La Cumbre de Seguridad Nuclear que comenzó este jueves en Washington D.C. (EEUU) dedicará por primera vez una sesión a posibles ataques terroristas nucleares en ciudades.
En noviembre del año pasado, los yihadistas eligieron una sala de conciertos, un estadio de fútbol y una zona de restaurantes para sembrar el pánico en París, causando la muerte de 130 personas.
La pasada semana, el objetivo fue el metro y el aeropuerto de Bruselas, donde fallecieron más de 30 personas.
EI podría dar otro paso más en su escalada de terror. Y ese sería un ataque nuclear, que multiplicaría el número de víctimas y daños. Disponer de material nuclear quizás sea la última barrera (y la más compleja de superar) para las organizaciones extremistas.
Los gobiernos y los expertos temen que esa barrera pueda caer pronto.
"Hay un riesgo auténtico", dijo a BBC Mundo Matthew Bunn, experto en terrorismo nuclear y profesor de la Universidad de Harvard, en Estados Unidos.
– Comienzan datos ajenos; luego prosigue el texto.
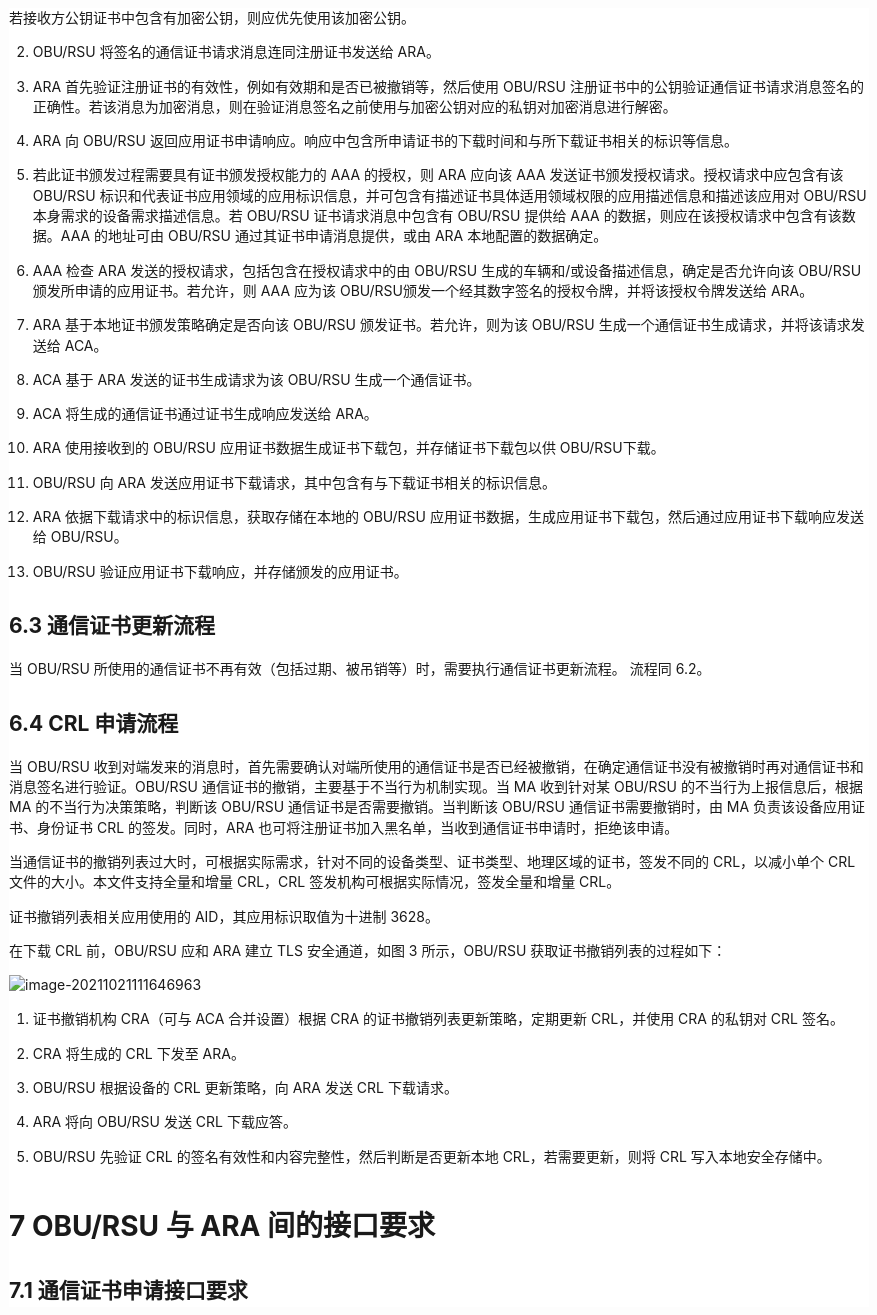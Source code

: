    若接收方公钥证书中包含有加密公钥，则应优先使用该加密公钥。 

2. OBU/RSU 将签名的通信证书请求消息连同注册证书发送给 ARA。 

3. ARA 首先验证注册证书的有效性，例如有效期和是否已被撤销等，然后使用 OBU/RSU 注册证书中的公钥验证通信证书请求消息签名的正确性。若该消息为加密消息，则在验证消息签名之前使用与加密公钥对应的私钥对加密消息进行解密。 

4. ARA 向 OBU/RSU 返回应用证书申请响应。响应中包含所申请证书的下载时间和与所下载证书相关的标识等信息。 
5.  若此证书颁发过程需要具有证书颁发授权能力的 AAA 的授权，则 ARA 应向该 AAA 发送证书颁发授权请求。授权请求中应包含有该 OBU/RSU 标识和代表证书应用领域的应用标识信息，并可包含有描述证书具体适用领域权限的应用描述信息和描述该应用对 OBU/RSU 本身需求的设备需求描述信息。若 OBU/RSU 证书请求消息中包含有 OBU/RSU 提供给 AAA 的数据，则应在该授权请求中包含有该数据。AAA 的地址可由 OBU/RSU 通过其证书申请消息提供，或由 ARA 本地配置的数据确定。 
6. AAA 检查 ARA 发送的授权请求，包括包含在授权请求中的由 OBU/RSU 生成的车辆和/或设备描述信息，确定是否允许向该 OBU/RSU 颁发所申请的应用证书。若允许，则 AAA 应为该 OBU/RSU颁发一个经其数字签名的授权令牌，并将该授权令牌发送给 ARA。 
7. ARA 基于本地证书颁发策略确定是否向该 OBU/RSU 颁发证书。若允许，则为该 OBU/RSU 生成一个通信证书生成请求，并将该请求发送给 ACA。
8. ACA 基于 ARA 发送的证书生成请求为该 OBU/RSU 生成一个通信证书。 
9. ACA 将生成的通信证书通过证书生成响应发送给 ARA。 
10. ARA 使用接收到的 OBU/RSU 应用证书数据生成证书下载包，并存储证书下载包以供 OBU/RSU下载。 
11. OBU/RSU 向 ARA 发送应用证书下载请求，其中包含有与下载证书相关的标识信息。 
12. ARA 依据下载请求中的标识信息，获取存储在本地的 OBU/RSU 应用证书数据，生成应用证书下载包，然后通过应用证书下载响应发送给 OBU/RSU。 
13. OBU/RSU 验证应用证书下载响应，并存储颁发的应用证书。 



## 6.3 通信证书更新流程 

当 OBU/RSU 所使用的通信证书不再有效（包括过期、被吊销等）时，需要执行通信证书更新流程。 流程同 6.2。 

## 6.4 CRL 申请流程 

当 OBU/RSU 收到对端发来的消息时，首先需要确认对端所使用的通信证书是否已经被撤销，在确定通信证书没有被撤销时再对通信证书和消息签名进行验证。OBU/RSU 通信证书的撤销，主要基于不当行为机制实现。当 MA 收到针对某 OBU/RSU 的不当行为上报信息后，根据 MA 的不当行为决策策略，判断该 OBU/RSU 通信证书是否需要撤销。当判断该 OBU/RSU 通信证书需要撤销时，由 MA 负责该设备应用证书、身份证书 CRL 的签发。同时，ARA 也可将注册证书加入黑名单，当收到通信证书申请时，拒绝该申请。 

当通信证书的撤销列表过大时，可根据实际需求，针对不同的设备类型、证书类型、地理区域的证书，签发不同的 CRL，以减小单个 CRL 文件的大小。本文件支持全量和增量 CRL，CRL 签发机构可根据实际情况，签发全量和增量 CRL。 

证书撤销列表相关应用使用的 AID，其应用标识取值为十进制 3628。 

在下载 CRL 前，OBU/RSU 应和 ARA 建立 TLS 安全通道，如图 3 所示，OBU/RSU 获取证书撤销列表的过程如下：

![image-20211021111646963](https://gitee.com/er-huomeng/l-img/raw/master/image-20211021111646963.png)

1. 证书撤销机构 CRA（可与 ACA 合并设置）根据 CRA 的证书撤销列表更新策略，定期更新 CRL，并使用 CRA 的私钥对 CRL 签名。 

2. CRA 将生成的 CRL 下发至 ARA。 

3. OBU/RSU 根据设备的 CRL 更新策略，向 ARA 发送 CRL 下载请求。 

4. ARA 将向 OBU/RSU 发送 CRL 下载应答。 

5. OBU/RSU 先验证 CRL 的签名有效性和内容完整性，然后判断是否更新本地 CRL，若需要更新，则将 CRL 写入本地安全存储中。

# 7 OBU/RSU 与 ARA 间的接口要求 

## 7.1 通信证书申请接口要求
Según Bunn, "no hay evidencia directa" de que Estado Islámico lo tenga entre sus planes. "Pero sí hay indicadores preocupantes".
En 2012 dos empleados de la central nuclear de Doel, en el norte del país, dejaron sus puestos de trabajo y se unieron a los yihadistas de EI en Siria. En agosto de 2014, alguien con acceso a la planta de Doel drenó el lubricante de la turbina del reactor, lo que causó un sobrecalentamiento.
La consecuencia: pérdidas económicas de entre US$100 y US$200 millones, lo que lo coloca como uno de los mayores sabotajes económicos de la historia. El culpable y el motivo son aún un misterio.
Más recientemente, en noviembre de 2015, la policía belga descubrió que la célula terrorista que realizó los ataques de París siguió y grabó a un alto cargo de una central belga con acceso a materiales nucleares y radiactivos, incluido suficiente uranio enriquecido como para varias bombas nucleares.
Las autoridades restringieron el acceso a trabajadores y reforzaron la seguridad de instalaciones nucleares tras los ataques. Pero las dudas de los gobiernos extranjeros continúan tras las fallas policiales y de inteligencia que ha mostrado recientemente Bélgica.

Un ataque terrorista con un artefacto nuclear improvisado crearía caos político, económico, social y ambiental en todo el mundo, sin importar dónde ocurra.
Los riesgos son variados: los extremistas podrían robar un arma nuclear a alguno de los países que disponen de ellas, sabotear una central, colocar un explosivo en una instalación o robar material radiactivo de uso civil para fabricar una llamada "bomba sucia".
La Iniciativa de la Amenaza Nuclear, con sede en Estados Unidos, publicó recientemente un informe en el que asegura que muchas fuentes radiactivas "están mal aseguradas y son susceptibles de ser robadas".
Según el gobierno de Estados Unidos, "cerca de 200 toneladas métricas de material utilizable para armas nucleares -como uranio enriquecido y plutonio- están presentes tanto en programas civiles como militares".
"Y sabemos que los terroristas tienen la intención y la capacidad de transformar ese material en un artefacto nuclear", advirtió.